As I posted in another thread, I quit my master's program short of my degree.

The overriding Intelligence system in my brain is that of an 11 Bravo, aka common grunt, albeit Airborne. There for, I lack the ability to put cognitive thoughts into words or ideas.

The basic thought of an 11 Bravo is "It looks hostile, lets fuck with it."


I figure that is the reason 2 wives cheated on me, one wife tried to turn me from a goat roper to a yuppie, and one wife refused to move to a town where I was offered a job paying 20 bucks an hour.




sexyred1 -> RE: Actions vs words... (1/14/2013 11:06:39 PM)


quote:

ORIGINAL: breagha

i have scanned the threads here and if i missed the one relevant to what i'm posting now i apologize. i would be grateful for a link to them if possible.

lately i've been noticing a lot of people around me having issues with the people in their lives saying one thing and doing another. Or saying things that they think the other wants to hear instead of how they really feel. it makes me wonder how we are expected to enter and maintain relationships ( not just romantic ones but all types ) if the people we enter them with cannot be upfront and real with us.

is it really so hard to say what you mean and mean what you say? Honesty goes a long way with me ( and most other people i believe ) so why do we set ourselves up for conflict or disappointment by not sticking to what we say/do?


Well...I guess you have very high expectations of people online.

People lie and actions do not match words for many, many people. That is the reality of life.

You will never change anyone else on the planet, so you can only manage your own expectations and behavior.




NuevaVida -> RE: Actions vs words... (1/14/2013 11:19:31 PM)

People lie for all sorts of reasons. Sometimes they lie to themselves so much that they can't be honest with others.

As for "brutal honesty" - I agree with Jeff here:

quote:

BTW: If people tell you that you are "abrasive" and you blow them off that pretty much explains the abrasiveness thing... and no, it's not your stellar honesty.


I prefer compassionate honesty, myself.




Powergamz1 -> RE: Actions vs words... (1/14/2013 11:48:39 PM)

'I'm brutally honest' often means 'I'm lying to myself about being just like everyone else, andI'm obnoxious'.




littlewonder -> RE: Actions vs words... (1/14/2013 11:55:32 PM)

There are some people I am brutally honest to because I've told them the same things over and over again in a more polite, civil way, but after the 4th time, I'm gonna start to pull out all the stops. Sometimes it's just a requirement with some thick headed people.

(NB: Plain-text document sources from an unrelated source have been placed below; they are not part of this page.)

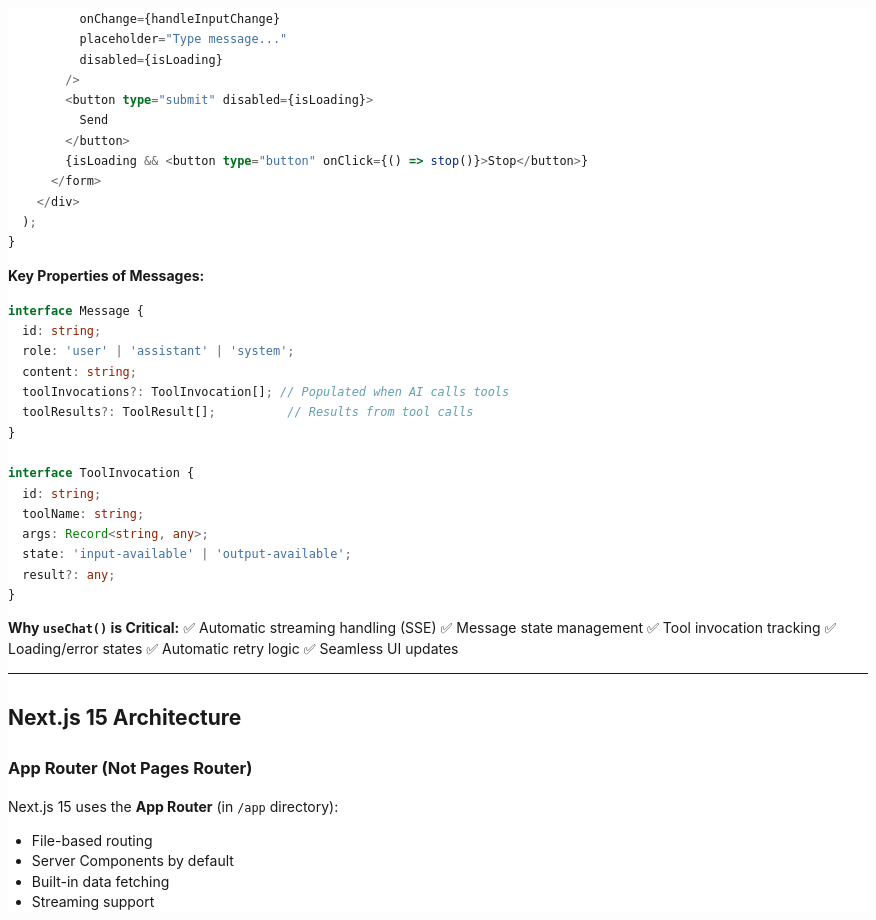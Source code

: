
 ```typescript
          onChange={handleInputChange}
          placeholder="Type message..."
          disabled={isLoading}
        />
        <button type="submit" disabled={isLoading}>
          Send
        </button>
        {isLoading && <button type="button" onClick={() => stop()}>Stop</button>}
      </form>
    </div>
  );
}
```

**Key Properties of Messages:**
```typescript
interface Message {
  id: string;
  role: 'user' | 'assistant' | 'system';
  content: string;
  toolInvocations?: ToolInvocation[]; // Populated when AI calls tools
  toolResults?: ToolResult[];          // Results from tool calls
}

interface ToolInvocation {
  id: string;
  toolName: string;
  args: Record<string, any>;
  state: 'input-available' | 'output-available';
  result?: any;
}
```

**Why `useChat()` is Critical:**
✅ Automatic streaming handling (SSE)
✅ Message state management
✅ Tool invocation tracking
✅ Loading/error states
✅ Automatic retry logic
✅ Seamless UI updates

---

## Next.js 15 Architecture

### App Router (Not Pages Router)

Next.js 15 uses the **App Router** (in `/app` directory):
- File-based routing
- Server Components by default
- Built-in data fetching
- Streaming support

jlf1961 -> RE: Actions vs words... (1/15/2013 12:32:27 AM)


quote:

ORIGINAL: Powergamz1

'I'm brutally honest' often means 'I'm lying to myself about being just like everyone else, andI'm obnoxious'.



Actually, the politically correct definition for brutally honest is, I am going to tell you that you are a worthless waste of skin and space and your only redeeming quality is that when you die you will feed bugs.




AthenaSurrenders -> RE: Actions vs words... (1/15/2013 3:15:56 AM)

fast reply

How are you supposed to build a relationship with someone who lies to you? Answer: You're not. You're supposed to try and weed these people out. Unfortunately people being dishonest is just a hazard we face as part of social interactions.

That said, I am always a little bit leary of people who announce that they 'tell it like it is'. I've come across a lot of people who use this as a defense for being catty or not thinking about other people's feelings. They are 'brutally honest' even when it isn't appropriate and hurt a lot of feelings, and then use this line to make out that they are morally superior to the person who got offended because, hey, they believe in honesty.

In my experience, you almost never need to be brutal to be truthful. I consider myself an honest person, but I also consider the feelings of the person I talk to and do my best to say things kindly. Often the truth can sting, but the way it is delivered can make a big difference. I've had to tell people some pretty rough stuff but I've never been accused of being abrasive, nor of sugarcoating things.

This was not a stab at the people above who professed their truthfulness, just a general observation about why I'm wary of people who say they are brutally honest.